§ **What the exercise asks**
Look through the entries for the string "assigned" and copy every line where it shows up.

§ **Entries supplied**
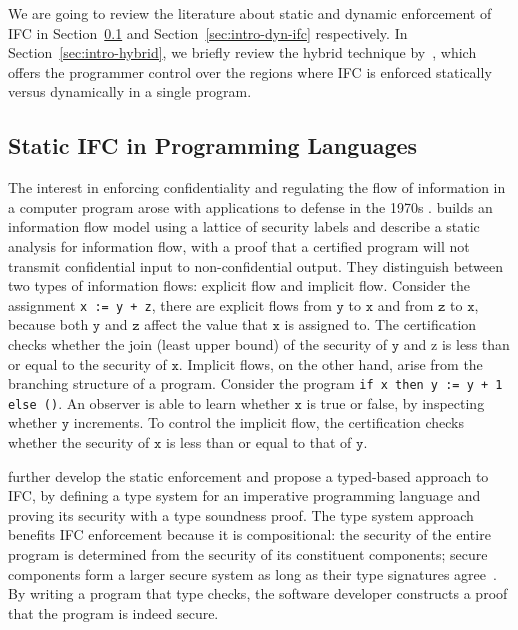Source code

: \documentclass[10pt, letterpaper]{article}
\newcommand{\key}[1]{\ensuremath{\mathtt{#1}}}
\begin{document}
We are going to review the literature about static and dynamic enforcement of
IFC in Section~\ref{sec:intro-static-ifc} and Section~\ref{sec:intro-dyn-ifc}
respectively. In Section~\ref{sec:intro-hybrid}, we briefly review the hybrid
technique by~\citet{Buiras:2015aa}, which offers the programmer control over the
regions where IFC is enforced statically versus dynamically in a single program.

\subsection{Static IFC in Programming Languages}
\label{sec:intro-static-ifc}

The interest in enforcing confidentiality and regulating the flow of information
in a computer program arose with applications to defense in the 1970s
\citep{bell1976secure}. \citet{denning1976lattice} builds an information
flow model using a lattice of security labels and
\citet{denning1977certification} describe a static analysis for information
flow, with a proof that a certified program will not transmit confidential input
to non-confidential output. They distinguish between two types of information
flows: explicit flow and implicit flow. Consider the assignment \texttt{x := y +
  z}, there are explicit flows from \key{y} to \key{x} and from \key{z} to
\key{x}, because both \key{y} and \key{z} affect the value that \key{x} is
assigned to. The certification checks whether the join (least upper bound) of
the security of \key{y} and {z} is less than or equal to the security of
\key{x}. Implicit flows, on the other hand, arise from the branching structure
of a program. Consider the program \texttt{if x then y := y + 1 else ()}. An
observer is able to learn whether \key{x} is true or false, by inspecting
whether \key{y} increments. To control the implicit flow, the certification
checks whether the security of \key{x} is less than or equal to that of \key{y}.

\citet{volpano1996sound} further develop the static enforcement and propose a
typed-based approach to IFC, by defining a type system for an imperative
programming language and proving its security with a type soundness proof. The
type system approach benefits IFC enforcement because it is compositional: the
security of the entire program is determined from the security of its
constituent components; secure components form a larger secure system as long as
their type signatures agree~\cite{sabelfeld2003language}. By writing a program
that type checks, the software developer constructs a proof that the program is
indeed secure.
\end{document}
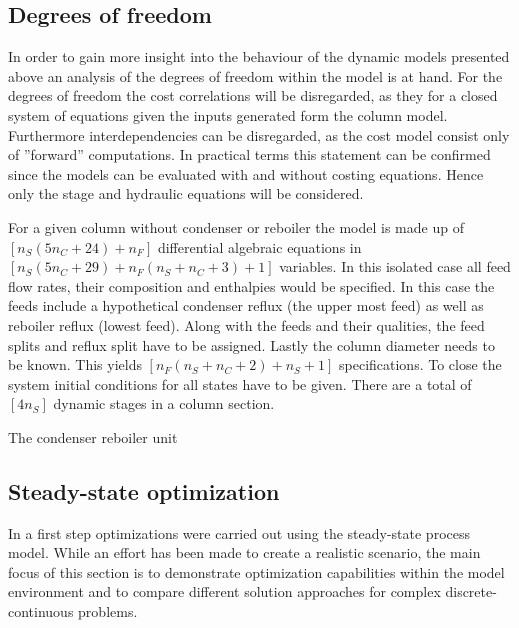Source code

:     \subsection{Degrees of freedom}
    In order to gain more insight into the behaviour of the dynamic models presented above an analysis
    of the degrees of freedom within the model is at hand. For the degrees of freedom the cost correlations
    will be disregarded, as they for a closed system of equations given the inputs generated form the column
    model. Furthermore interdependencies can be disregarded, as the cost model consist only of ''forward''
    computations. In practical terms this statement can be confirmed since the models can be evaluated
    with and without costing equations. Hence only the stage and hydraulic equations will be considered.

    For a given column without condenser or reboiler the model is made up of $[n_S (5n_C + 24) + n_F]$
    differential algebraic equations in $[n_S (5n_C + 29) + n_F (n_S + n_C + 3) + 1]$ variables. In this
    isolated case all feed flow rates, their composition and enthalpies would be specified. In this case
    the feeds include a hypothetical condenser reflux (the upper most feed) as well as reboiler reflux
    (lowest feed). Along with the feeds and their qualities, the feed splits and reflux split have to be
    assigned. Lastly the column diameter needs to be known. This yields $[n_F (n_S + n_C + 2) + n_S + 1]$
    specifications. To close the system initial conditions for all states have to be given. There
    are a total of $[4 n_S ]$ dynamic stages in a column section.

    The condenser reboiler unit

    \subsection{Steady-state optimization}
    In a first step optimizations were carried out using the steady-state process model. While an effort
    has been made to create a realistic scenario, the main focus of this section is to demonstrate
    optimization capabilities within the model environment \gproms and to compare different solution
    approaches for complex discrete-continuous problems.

§ **Response area**
assigned to. The certification checks whether the join (least upper bound) of
    assigned. Lastly the column diameter needs to be known. This yields $[n_F (n_S + n_C + 2) + n_S + 1]$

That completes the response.